Diese Akzeptanz gelte zunächst bis zum Saisonende, auch wenn jedem klar sei, dass aktuell niemand die Zukunft vorhersehen könne. Unter den Fans sei dieser Tenor aber auch deutlich hörbar: Wenn diese Spielzeit zu Ende gebracht sein sollte, „muss sich im Fußball etwas ändern, muss offen diskutiert werden, wie es mit dem Fußball weitergeht“, so Michalowski. Die ausufernden Transfer- und Gehaltssummen, Kommerz, die große Abhängigkeit vom TV-Geld – Themen, die viele Fans derzeit verstärkt ansprechen.
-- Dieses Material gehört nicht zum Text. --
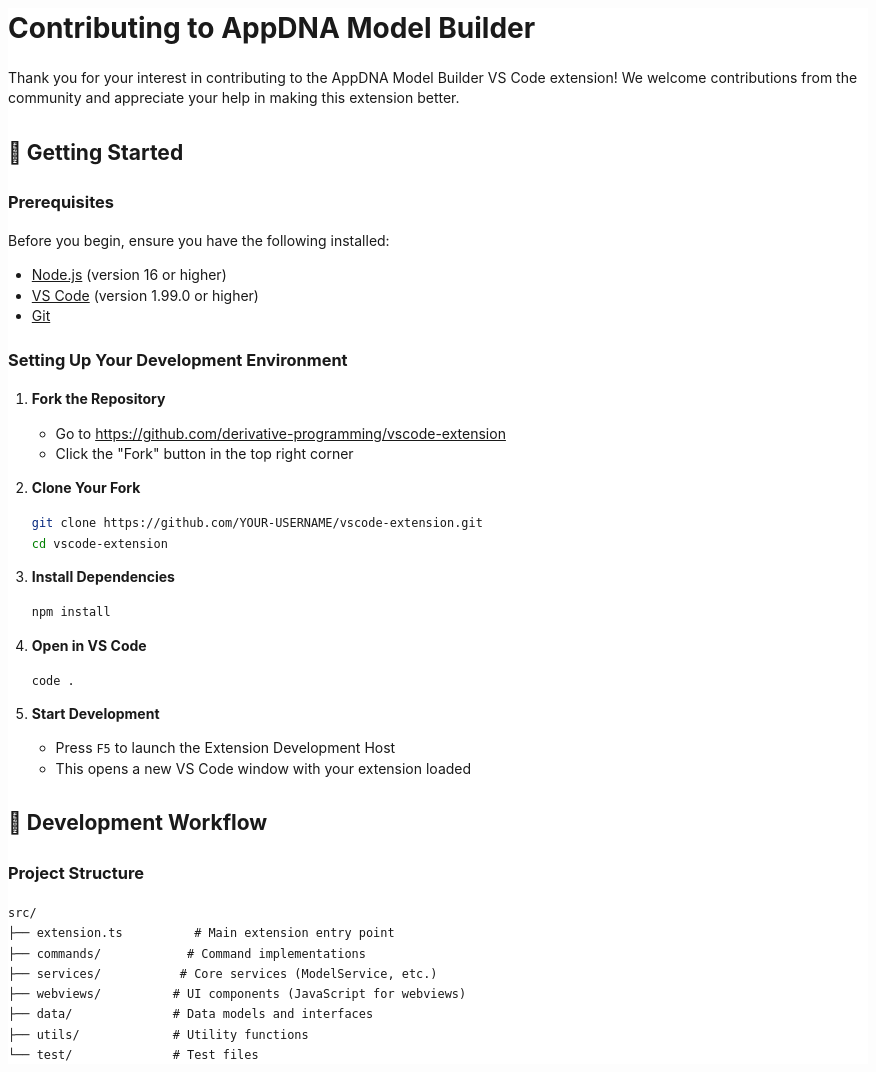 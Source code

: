 # Contributing to AppDNA Model Builder

Thank you for your interest in contributing to the AppDNA Model Builder VS Code extension! We welcome contributions from the community and appreciate your help in making this extension better.

## 🚀 Getting Started

### Prerequisites

Before you begin, ensure you have the following installed:
- [Node.js](https://nodejs.org/) (version 16 or higher)
- [VS Code](https://code.visualstudio.com/) (version 1.99.0 or higher)
- [Git](https://git-scm.com/)

### Setting Up Your Development Environment

1. **Fork the Repository**
   - Go to https://github.com/derivative-programming/vscode-extension
   - Click the "Fork" button in the top right corner

2. **Clone Your Fork**
   ```bash
   git clone https://github.com/YOUR-USERNAME/vscode-extension.git
   cd vscode-extension
   ```

3. **Install Dependencies**
   ```bash
   npm install
   ```

4. **Open in VS Code**
   ```bash
   code .
   ```

5. **Start Development**
   - Press `F5` to launch the Extension Development Host
   - This opens a new VS Code window with your extension loaded

## 🔧 Development Workflow

### Project Structure

```
src/
├── extension.ts          # Main extension entry point
├── commands/            # Command implementations
├── services/           # Core services (ModelService, etc.)
├── webviews/          # UI components (JavaScript for webviews)
├── data/              # Data models and interfaces
├── utils/             # Utility functions
└── test/              # Test files
```
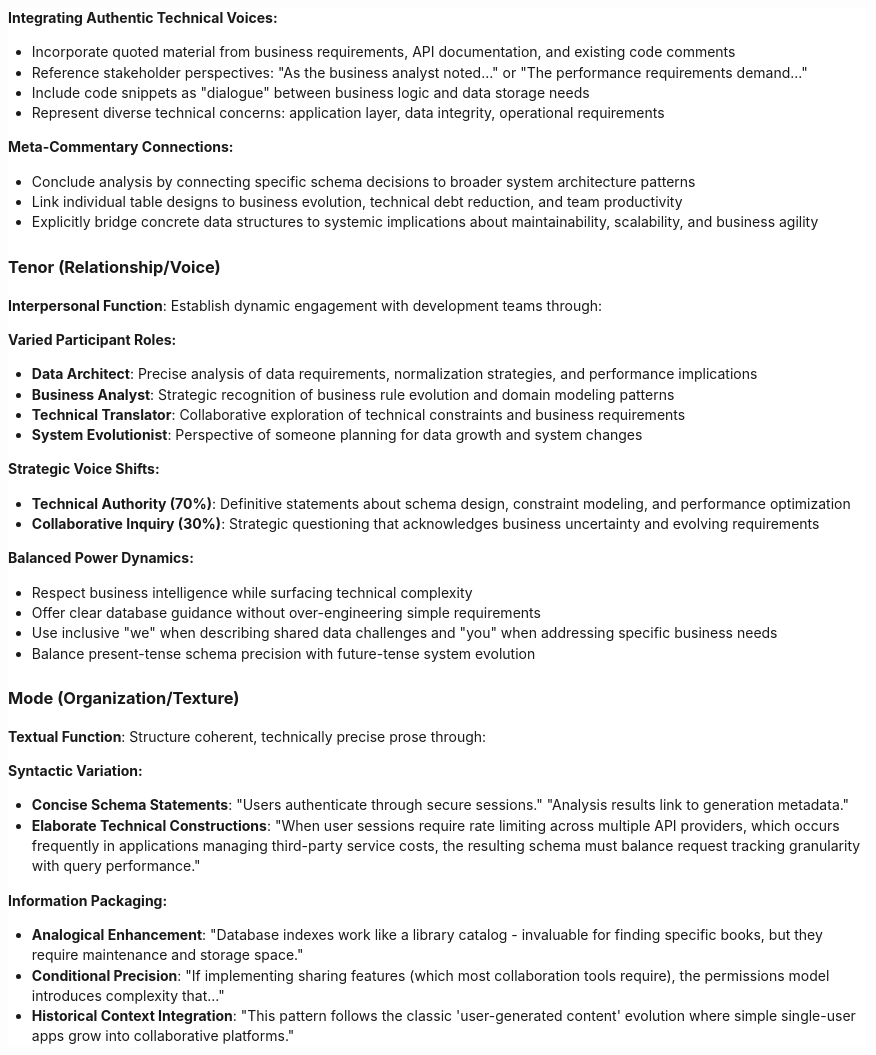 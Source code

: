 **Integrating Authentic Technical Voices:**
- Incorporate quoted material from business requirements, API documentation, and existing code comments
- Reference stakeholder perspectives: "As the business analyst noted..." or "The performance requirements demand..."
- Include code snippets as "dialogue" between business logic and data storage needs
- Represent diverse technical concerns: application layer, data integrity, operational requirements

**Meta-Commentary Connections:**
- Conclude analysis by connecting specific schema decisions to broader system architecture patterns
- Link individual table designs to business evolution, technical debt reduction, and team productivity
- Explicitly bridge concrete data structures to systemic implications about maintainability, scalability, and business agility

### **Tenor (Relationship/Voice)**
**Interpersonal Function**: Establish dynamic engagement with development teams through:

**Varied Participant Roles:**
- **Data Architect**: Precise analysis of data requirements, normalization strategies, and performance implications
- **Business Analyst**: Strategic recognition of business rule evolution and domain modeling patterns
- **Technical Translator**: Collaborative exploration of technical constraints and business requirements
- **System Evolutionist**: Perspective of someone planning for data growth and system changes

**Strategic Voice Shifts:**
- **Technical Authority (70%)**: Definitive statements about schema design, constraint modeling, and performance optimization
- **Collaborative Inquiry (30%)**: Strategic questioning that acknowledges business uncertainty and evolving requirements

**Balanced Power Dynamics:**
- Respect business intelligence while surfacing technical complexity
- Offer clear database guidance without over-engineering simple requirements
- Use inclusive "we" when describing shared data challenges and "you" when addressing specific business needs
- Balance present-tense schema precision with future-tense system evolution

### **Mode (Organization/Texture)**
**Textual Function**: Structure coherent, technically precise prose through:

**Syntactic Variation:**
- **Concise Schema Statements**: "Users authenticate through secure sessions." "Analysis results link to generation metadata."
- **Elaborate Technical Constructions**: "When user sessions require rate limiting across multiple API providers, which occurs frequently in applications managing third-party service costs, the resulting schema must balance request tracking granularity with query performance."

**Information Packaging:**
- **Analogical Enhancement**: "Database indexes work like a library catalog - invaluable for finding specific books, but they require maintenance and storage space."
- **Conditional Precision**: "If implementing sharing features (which most collaboration tools require), the permissions model introduces complexity that..."
- **Historical Context Integration**: "This pattern follows the classic 'user-generated content' evolution where simple single-user apps grow into collaborative platforms."
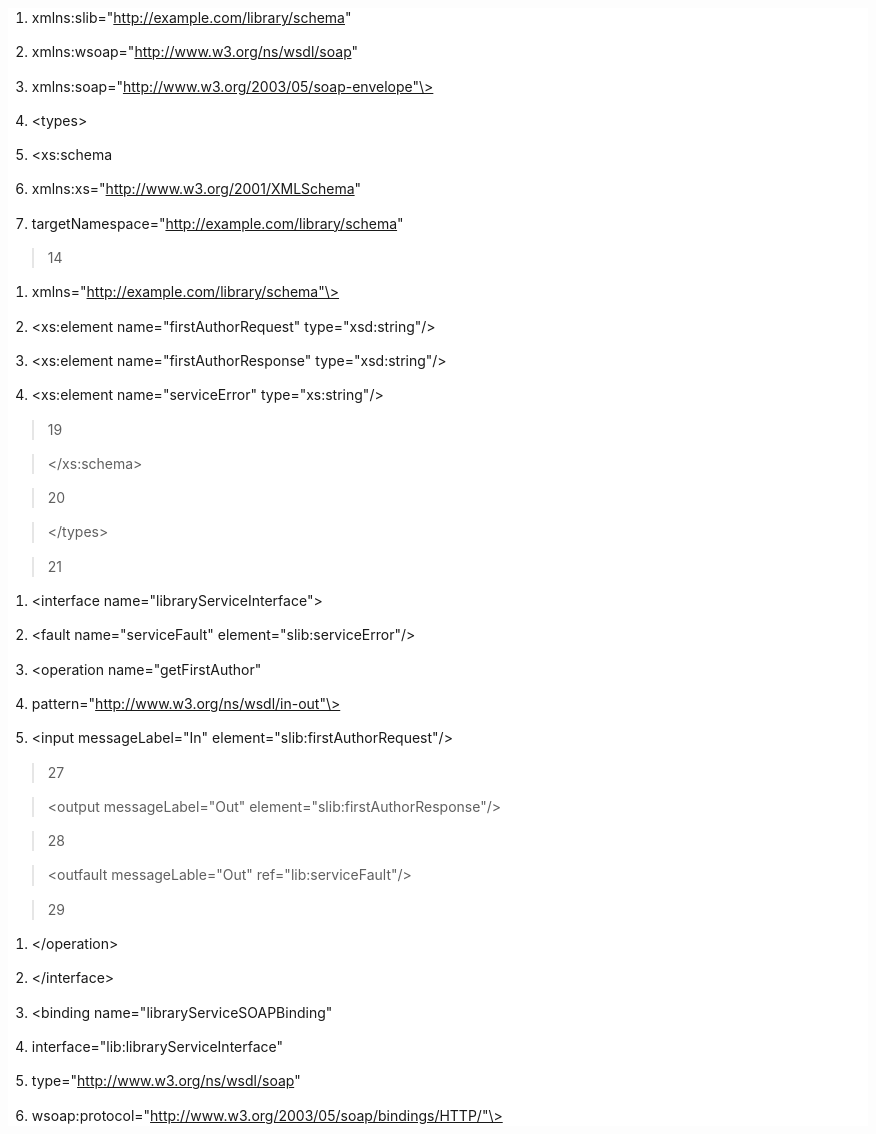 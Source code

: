 1.  xmlns:slib="http://example.com/library/schema"

2.  xmlns:wsoap="http://www.w3.org/ns/wsdl/soap"

3.  xmlns:soap="http://www.w3.org/2003/05/soap-envelope"\>

4.  \<types\>

5.  \<xs:schema

6.  xmlns:xs="http://www.w3.org/2001/XMLSchema"

7.  targetNamespace="http://example.com/library/schema"

>   14

1.  xmlns="http://example.com/library/schema"\>

2.  \<xs:element name="firstAuthorRequest" type="xsd:string"/\>

3.  \<xs:element name="firstAuthorResponse" type="xsd:string"/\>

4.  \<xs:element name="serviceError" type="xs:string"/\>

>   19

>   \</xs:schema\>

>   20

>   \</types\>

>   21

1.  \<interface name="libraryServiceInterface"\>

2.  \<fault name="serviceFault" element="slib:serviceError"/\>

3.  \<operation name="getFirstAuthor"

4.  pattern="http://www.w3.org/ns/wsdl/in-out"\>

5.  \<input messageLabel="In" element="slib:firstAuthorRequest"/\>

>   27

>   \<output messageLabel="Out" element="slib:firstAuthorResponse"/\>

>   28

>   \<outfault messageLable="Out" ref="lib:serviceFault"/\>

>   29

1.  \</operation\>

2.  \</interface\>

3.  \<binding name="libraryServiceSOAPBinding"

4.  interface="lib:libraryServiceInterface"

5.  type="http://www.w3.org/ns/wsdl/soap"

6.  wsoap:protocol="http://www.w3.org/2003/05/soap/bindings/HTTP/"\>
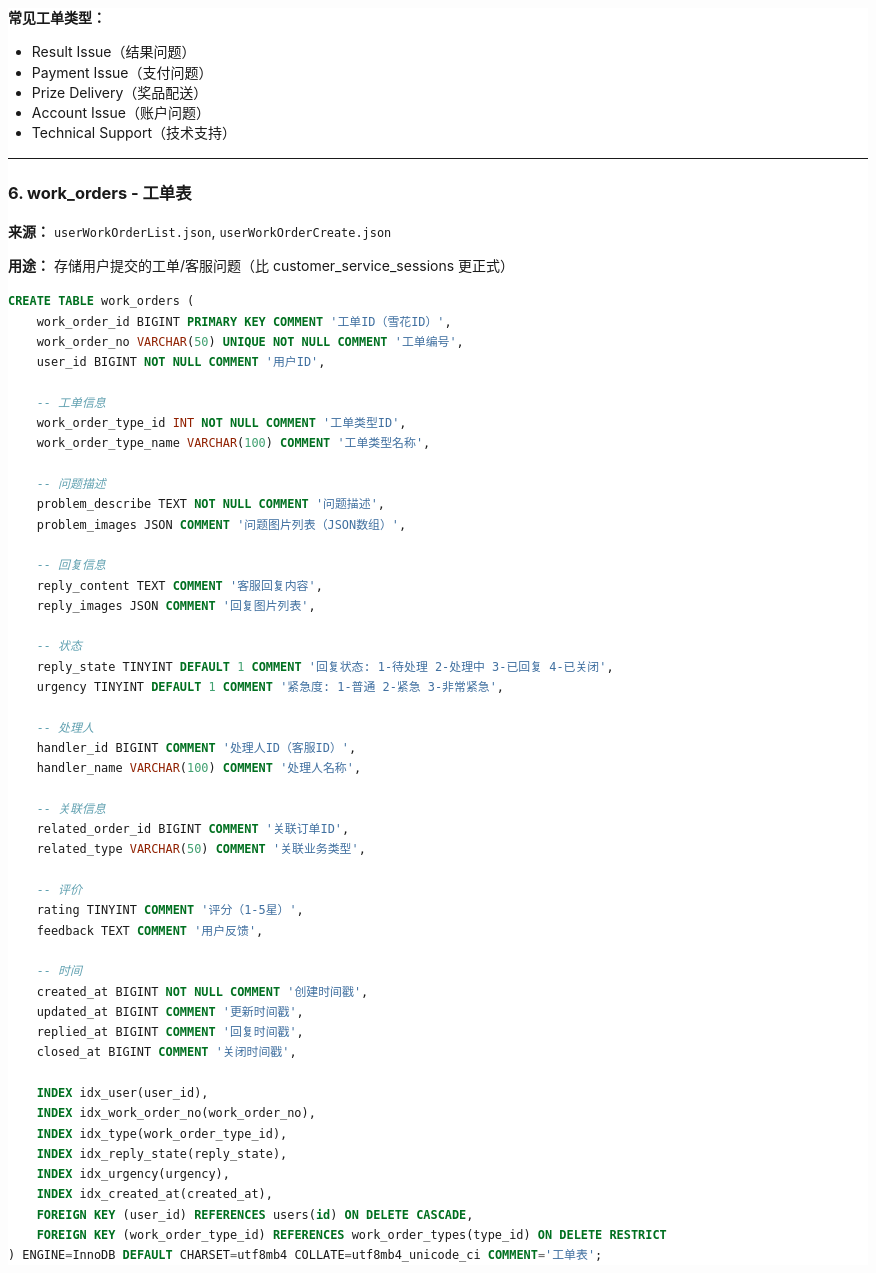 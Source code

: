 **常见工单类型：**
- Result Issue（结果问题）
- Payment Issue（支付问题）
- Prize Delivery（奖品配送）
- Account Issue（账户问题）
- Technical Support（技术支持）

---

### 6. **work_orders - 工单表**

**来源：** `userWorkOrderList.json`, `userWorkOrderCreate.json`

**用途：** 存储用户提交的工单/客服问题（比 customer_service_sessions 更正式）

```sql
CREATE TABLE work_orders (
    work_order_id BIGINT PRIMARY KEY COMMENT '工单ID（雪花ID）',
    work_order_no VARCHAR(50) UNIQUE NOT NULL COMMENT '工单编号',
    user_id BIGINT NOT NULL COMMENT '用户ID',

    -- 工单信息
    work_order_type_id INT NOT NULL COMMENT '工单类型ID',
    work_order_type_name VARCHAR(100) COMMENT '工单类型名称',

    -- 问题描述
    problem_describe TEXT NOT NULL COMMENT '问题描述',
    problem_images JSON COMMENT '问题图片列表（JSON数组）',

    -- 回复信息
    reply_content TEXT COMMENT '客服回复内容',
    reply_images JSON COMMENT '回复图片列表',

    -- 状态
    reply_state TINYINT DEFAULT 1 COMMENT '回复状态: 1-待处理 2-处理中 3-已回复 4-已关闭',
    urgency TINYINT DEFAULT 1 COMMENT '紧急度: 1-普通 2-紧急 3-非常紧急',

    -- 处理人
    handler_id BIGINT COMMENT '处理人ID（客服ID）',
    handler_name VARCHAR(100) COMMENT '处理人名称',

    -- 关联信息
    related_order_id BIGINT COMMENT '关联订单ID',
    related_type VARCHAR(50) COMMENT '关联业务类型',

    -- 评价
    rating TINYINT COMMENT '评分（1-5星）',
    feedback TEXT COMMENT '用户反馈',

    -- 时间
    created_at BIGINT NOT NULL COMMENT '创建时间戳',
    updated_at BIGINT COMMENT '更新时间戳',
    replied_at BIGINT COMMENT '回复时间戳',
    closed_at BIGINT COMMENT '关闭时间戳',

    INDEX idx_user(user_id),
    INDEX idx_work_order_no(work_order_no),
    INDEX idx_type(work_order_type_id),
    INDEX idx_reply_state(reply_state),
    INDEX idx_urgency(urgency),
    INDEX idx_created_at(created_at),
    FOREIGN KEY (user_id) REFERENCES users(id) ON DELETE CASCADE,
    FOREIGN KEY (work_order_type_id) REFERENCES work_order_types(type_id) ON DELETE RESTRICT
) ENGINE=InnoDB DEFAULT CHARSET=utf8mb4 COLLATE=utf8mb4_unicode_ci COMMENT='工单表';
```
Neue Aufgaben für den langjährigen Fanbeauftragten Michalowski

Seit Wochen telefonieren Dirk Michalowski und sein Kollege der Fanabteilung, Marian Müller, mit den Anhängern, „wir haben in der für uns auch völlig neuen Situation den Spieß mal umgedreht“, erklärt „Moppel“. Normalerweise klingelt bei ihm ständig das Handy, wollen Anhänger Informationen rund um die Heim- und Auswärtsspiele haben. „Jetzt rufen verstärkt wir sie an und fragen, was sie auf dem Herzen haben, wie die Stimmung ist, bleiben so im Dialog“, erzählt Michalowski.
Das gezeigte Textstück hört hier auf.